Friday, February 13, 2009

A feeling good haiku

Forgotten freshness:
The chill air tastes clean and sweet.
Morning after rain.


Yesterday was a drab non-event of a day, misty and smoggy. But at least we had several hours of fine drizzle - the first rainfall in ever such a long time. Well, snow has been forecast for us a few times this winter, but hasn't quite materialised. There's been a little around the fringes of Beijing, but none in the city itself (except just once or twice when, walking home after midnight, I encountered the beginnings of a mild flurry - but over very quickly, and so thin and wet that it never settled). Apparently - like much of the rest of north and central China this winter - we hadn't had any measurable precipitation in Beijing for 108 days.

[Now there's a significant number! 108 was the number of Penelope's suitors in The Odyssey, all slain by the returning Odysseus at the end of the story.

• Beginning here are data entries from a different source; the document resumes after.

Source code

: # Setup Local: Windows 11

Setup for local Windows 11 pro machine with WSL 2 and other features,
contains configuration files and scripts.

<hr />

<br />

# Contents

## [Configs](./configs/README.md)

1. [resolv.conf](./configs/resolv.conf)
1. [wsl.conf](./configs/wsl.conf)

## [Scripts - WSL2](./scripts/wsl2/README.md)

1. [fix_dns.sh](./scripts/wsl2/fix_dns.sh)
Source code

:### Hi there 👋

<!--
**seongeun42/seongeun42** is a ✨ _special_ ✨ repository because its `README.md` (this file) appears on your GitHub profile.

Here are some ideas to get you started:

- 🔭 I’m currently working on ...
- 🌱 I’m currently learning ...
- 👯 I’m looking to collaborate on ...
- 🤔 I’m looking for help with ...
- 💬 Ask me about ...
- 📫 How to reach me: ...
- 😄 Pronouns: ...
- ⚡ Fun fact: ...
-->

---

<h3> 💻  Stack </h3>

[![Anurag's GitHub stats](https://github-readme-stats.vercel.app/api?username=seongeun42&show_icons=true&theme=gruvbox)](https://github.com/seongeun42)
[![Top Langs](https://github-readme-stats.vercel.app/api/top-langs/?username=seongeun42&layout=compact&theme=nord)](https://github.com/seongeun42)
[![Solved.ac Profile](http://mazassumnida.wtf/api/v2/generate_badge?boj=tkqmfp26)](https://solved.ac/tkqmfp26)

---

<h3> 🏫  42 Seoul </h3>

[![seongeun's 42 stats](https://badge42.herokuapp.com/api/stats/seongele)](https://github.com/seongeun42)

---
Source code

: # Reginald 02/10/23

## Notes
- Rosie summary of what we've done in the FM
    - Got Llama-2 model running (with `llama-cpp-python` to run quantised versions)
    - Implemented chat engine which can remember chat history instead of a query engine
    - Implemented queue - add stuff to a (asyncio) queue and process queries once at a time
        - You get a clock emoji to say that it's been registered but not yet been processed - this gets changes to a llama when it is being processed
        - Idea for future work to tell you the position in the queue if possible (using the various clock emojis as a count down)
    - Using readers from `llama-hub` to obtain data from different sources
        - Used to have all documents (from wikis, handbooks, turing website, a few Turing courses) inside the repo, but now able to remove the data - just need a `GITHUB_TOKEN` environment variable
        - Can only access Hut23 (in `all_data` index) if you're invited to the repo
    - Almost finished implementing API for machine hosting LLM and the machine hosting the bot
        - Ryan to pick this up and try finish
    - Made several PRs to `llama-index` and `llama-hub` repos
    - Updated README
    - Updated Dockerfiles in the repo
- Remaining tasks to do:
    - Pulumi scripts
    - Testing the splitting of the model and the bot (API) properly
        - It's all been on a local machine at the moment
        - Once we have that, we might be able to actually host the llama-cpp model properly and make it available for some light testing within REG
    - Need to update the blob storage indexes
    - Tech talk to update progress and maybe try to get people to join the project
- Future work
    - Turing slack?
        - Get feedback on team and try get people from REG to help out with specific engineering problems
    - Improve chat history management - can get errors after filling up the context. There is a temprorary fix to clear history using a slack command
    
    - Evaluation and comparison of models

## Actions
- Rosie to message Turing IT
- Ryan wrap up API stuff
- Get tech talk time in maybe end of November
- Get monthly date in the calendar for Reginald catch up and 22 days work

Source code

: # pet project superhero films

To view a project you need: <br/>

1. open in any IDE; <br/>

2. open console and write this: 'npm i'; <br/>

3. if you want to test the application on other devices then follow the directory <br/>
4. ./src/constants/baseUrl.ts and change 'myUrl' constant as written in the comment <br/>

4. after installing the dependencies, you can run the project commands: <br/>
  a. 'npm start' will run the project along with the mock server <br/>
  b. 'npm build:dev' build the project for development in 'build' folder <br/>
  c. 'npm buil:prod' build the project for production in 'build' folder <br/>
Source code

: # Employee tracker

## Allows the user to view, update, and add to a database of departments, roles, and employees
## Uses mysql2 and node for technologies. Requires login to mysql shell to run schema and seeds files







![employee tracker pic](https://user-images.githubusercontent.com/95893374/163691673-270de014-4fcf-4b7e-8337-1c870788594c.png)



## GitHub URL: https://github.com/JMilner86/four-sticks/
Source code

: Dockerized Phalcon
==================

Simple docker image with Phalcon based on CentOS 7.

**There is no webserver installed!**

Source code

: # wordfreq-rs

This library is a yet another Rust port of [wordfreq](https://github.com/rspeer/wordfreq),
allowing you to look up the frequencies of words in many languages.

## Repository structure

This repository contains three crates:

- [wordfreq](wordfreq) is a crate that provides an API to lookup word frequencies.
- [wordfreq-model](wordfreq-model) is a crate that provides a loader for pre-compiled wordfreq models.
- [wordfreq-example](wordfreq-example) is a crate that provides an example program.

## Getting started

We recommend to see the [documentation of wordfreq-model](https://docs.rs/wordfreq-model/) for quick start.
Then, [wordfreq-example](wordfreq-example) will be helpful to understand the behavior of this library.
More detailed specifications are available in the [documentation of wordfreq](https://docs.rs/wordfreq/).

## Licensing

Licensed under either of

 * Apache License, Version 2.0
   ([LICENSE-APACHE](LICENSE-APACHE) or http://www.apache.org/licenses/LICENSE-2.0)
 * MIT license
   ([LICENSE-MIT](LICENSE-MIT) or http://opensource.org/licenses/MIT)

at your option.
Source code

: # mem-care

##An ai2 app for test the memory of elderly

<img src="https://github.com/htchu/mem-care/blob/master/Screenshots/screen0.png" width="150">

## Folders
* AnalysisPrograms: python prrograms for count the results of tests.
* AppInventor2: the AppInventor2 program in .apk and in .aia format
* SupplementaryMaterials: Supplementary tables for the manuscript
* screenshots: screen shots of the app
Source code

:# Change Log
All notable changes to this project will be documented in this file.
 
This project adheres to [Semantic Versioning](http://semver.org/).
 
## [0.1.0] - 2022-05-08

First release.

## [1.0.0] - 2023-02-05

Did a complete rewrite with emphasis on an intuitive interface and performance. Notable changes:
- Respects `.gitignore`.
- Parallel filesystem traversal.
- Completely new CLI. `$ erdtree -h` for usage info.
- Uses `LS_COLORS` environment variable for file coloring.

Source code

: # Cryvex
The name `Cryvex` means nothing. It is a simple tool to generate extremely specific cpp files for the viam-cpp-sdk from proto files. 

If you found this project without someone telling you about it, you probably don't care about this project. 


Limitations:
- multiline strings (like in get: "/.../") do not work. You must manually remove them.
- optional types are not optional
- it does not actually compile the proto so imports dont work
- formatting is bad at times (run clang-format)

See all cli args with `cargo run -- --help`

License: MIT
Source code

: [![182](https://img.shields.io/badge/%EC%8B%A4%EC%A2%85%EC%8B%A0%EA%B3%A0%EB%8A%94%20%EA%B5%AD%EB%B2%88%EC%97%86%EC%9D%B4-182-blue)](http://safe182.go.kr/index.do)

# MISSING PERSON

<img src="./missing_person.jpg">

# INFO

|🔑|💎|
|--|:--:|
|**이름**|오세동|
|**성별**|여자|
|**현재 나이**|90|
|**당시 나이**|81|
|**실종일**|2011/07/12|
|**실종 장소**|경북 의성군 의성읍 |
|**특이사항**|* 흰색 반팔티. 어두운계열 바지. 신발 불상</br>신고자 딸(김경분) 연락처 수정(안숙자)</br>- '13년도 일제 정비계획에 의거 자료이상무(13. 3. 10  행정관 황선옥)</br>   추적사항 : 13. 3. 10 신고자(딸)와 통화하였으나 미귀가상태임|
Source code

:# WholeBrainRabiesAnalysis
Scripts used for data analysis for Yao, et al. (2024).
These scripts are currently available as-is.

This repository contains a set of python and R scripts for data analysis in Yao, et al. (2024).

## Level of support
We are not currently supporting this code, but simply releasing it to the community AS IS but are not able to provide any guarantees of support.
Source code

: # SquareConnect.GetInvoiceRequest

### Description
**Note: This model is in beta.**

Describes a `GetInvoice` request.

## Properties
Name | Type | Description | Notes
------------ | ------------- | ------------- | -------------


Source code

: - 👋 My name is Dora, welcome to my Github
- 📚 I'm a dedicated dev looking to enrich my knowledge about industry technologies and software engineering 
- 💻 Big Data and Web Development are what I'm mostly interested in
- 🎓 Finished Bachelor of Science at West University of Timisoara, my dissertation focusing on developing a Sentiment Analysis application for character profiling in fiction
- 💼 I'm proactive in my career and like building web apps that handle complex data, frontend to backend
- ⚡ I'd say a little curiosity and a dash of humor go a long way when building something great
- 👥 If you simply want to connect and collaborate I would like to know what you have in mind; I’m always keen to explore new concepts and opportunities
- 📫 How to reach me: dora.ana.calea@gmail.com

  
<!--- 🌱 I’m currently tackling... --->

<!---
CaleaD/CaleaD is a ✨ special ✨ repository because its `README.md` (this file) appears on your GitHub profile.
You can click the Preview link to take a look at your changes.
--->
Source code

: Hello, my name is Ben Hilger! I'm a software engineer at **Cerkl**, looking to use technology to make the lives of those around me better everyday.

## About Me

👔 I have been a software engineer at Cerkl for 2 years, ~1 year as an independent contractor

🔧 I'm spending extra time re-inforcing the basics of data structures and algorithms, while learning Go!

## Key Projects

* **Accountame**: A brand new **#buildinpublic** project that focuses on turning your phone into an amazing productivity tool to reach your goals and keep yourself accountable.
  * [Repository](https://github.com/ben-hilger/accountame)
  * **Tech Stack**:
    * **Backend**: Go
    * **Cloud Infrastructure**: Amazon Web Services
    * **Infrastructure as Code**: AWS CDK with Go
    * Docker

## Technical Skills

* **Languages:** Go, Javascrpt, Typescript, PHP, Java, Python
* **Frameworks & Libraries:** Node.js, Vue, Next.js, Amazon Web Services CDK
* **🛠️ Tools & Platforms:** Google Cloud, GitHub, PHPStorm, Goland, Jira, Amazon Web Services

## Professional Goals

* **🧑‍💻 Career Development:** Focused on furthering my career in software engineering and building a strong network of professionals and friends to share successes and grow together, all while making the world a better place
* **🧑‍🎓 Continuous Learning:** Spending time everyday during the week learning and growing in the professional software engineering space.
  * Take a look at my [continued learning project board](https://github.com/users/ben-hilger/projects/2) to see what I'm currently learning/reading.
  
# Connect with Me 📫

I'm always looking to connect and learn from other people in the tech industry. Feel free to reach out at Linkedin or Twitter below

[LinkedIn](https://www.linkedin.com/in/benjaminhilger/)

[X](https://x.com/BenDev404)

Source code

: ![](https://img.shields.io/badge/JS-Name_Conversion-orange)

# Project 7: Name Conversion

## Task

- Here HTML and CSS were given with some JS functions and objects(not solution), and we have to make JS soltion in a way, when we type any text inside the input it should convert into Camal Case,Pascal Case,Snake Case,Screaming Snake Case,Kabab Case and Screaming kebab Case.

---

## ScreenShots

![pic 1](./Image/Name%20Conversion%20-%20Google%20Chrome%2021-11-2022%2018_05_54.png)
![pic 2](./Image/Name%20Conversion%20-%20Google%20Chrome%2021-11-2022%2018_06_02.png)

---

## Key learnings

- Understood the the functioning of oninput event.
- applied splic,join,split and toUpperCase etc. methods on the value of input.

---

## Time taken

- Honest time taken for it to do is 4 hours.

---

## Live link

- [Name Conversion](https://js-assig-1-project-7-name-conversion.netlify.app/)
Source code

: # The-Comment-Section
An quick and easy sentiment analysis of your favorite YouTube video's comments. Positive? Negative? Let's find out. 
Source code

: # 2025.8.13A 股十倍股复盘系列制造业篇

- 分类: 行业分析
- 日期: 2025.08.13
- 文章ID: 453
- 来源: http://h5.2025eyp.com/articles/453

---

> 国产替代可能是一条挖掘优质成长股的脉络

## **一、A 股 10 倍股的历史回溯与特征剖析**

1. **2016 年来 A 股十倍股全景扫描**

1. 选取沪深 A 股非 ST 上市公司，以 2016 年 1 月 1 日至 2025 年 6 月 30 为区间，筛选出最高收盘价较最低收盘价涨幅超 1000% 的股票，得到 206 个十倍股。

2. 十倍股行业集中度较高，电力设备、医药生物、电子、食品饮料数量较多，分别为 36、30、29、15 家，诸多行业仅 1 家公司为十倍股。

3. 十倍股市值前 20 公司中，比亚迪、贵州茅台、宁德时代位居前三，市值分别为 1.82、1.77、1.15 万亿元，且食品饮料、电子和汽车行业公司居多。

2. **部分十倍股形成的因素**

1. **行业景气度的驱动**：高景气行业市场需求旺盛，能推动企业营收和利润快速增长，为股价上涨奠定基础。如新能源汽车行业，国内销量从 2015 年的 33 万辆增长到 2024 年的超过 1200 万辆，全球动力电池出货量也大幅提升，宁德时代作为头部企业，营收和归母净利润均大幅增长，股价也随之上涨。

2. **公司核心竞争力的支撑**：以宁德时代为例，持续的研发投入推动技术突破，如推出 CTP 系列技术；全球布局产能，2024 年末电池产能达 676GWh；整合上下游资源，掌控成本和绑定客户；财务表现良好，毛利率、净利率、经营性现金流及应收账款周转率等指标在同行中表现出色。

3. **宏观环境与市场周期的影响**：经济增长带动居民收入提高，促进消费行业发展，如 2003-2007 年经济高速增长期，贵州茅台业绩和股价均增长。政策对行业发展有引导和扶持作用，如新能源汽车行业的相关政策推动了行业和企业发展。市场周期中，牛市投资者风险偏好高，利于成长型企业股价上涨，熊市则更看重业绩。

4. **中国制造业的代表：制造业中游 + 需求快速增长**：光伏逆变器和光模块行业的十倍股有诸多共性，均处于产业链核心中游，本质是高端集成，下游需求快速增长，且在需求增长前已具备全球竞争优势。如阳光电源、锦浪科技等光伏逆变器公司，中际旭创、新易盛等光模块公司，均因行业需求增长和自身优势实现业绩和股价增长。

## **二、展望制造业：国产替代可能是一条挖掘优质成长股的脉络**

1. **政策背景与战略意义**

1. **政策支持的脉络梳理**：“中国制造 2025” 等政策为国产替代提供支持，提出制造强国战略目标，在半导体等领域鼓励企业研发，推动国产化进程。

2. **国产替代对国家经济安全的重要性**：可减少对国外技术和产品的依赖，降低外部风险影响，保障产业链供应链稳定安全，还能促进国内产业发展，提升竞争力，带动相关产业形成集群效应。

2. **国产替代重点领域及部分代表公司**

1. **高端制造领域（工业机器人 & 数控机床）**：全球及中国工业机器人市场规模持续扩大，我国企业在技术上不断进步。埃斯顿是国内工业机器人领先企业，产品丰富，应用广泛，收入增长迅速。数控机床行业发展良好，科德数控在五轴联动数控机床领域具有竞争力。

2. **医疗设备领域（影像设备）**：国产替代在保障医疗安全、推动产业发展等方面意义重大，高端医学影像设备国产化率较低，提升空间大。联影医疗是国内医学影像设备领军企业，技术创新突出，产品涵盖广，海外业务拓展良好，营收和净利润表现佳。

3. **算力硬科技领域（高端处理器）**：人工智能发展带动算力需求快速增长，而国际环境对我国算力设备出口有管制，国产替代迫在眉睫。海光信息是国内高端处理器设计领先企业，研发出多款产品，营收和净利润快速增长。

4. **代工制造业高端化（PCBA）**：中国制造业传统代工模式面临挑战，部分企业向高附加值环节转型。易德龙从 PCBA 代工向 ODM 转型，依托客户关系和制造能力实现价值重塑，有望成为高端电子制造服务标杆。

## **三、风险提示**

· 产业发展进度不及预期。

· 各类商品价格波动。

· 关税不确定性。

It was also the number of ancient heroes reincarnated as the leaders of the 'Outlaws of the Marsh' in Liang Shan Po - at least according to The Water Margin, the Japanese TV serialisation of the Chinese classic that became a cult hit on the BBC in the 1970s. Numerology is the same the world over. Nine dozens, you see - very potent. But I digress.]

A jog around the lakes this morning with the streets still damp was an ecstatic experience.


Unfortunately my mood is dragged down more than a little by the fact that I've pulled a muscle or tendon in the back of one of my calves quite badly, and covered most of my circuit at a limping walk rather than a jog.

This is particularly galling since we are now entering the brief 'perfect season' for running in Beijing: from mid-February there is a 4-6 week period when the weather is mostly cool but no longer arse-freezing, and occasionally quite warm but not uncomfortably so. By the end of March it will probably be getting just a little warmer than I really like for running; by the end of April it will be starting to get f***ing HOT. And I've gone and crocked myself for, I would guess, at least a couple of weeks. Damn, damn, damn.

It is an absolutely glorious morning, though.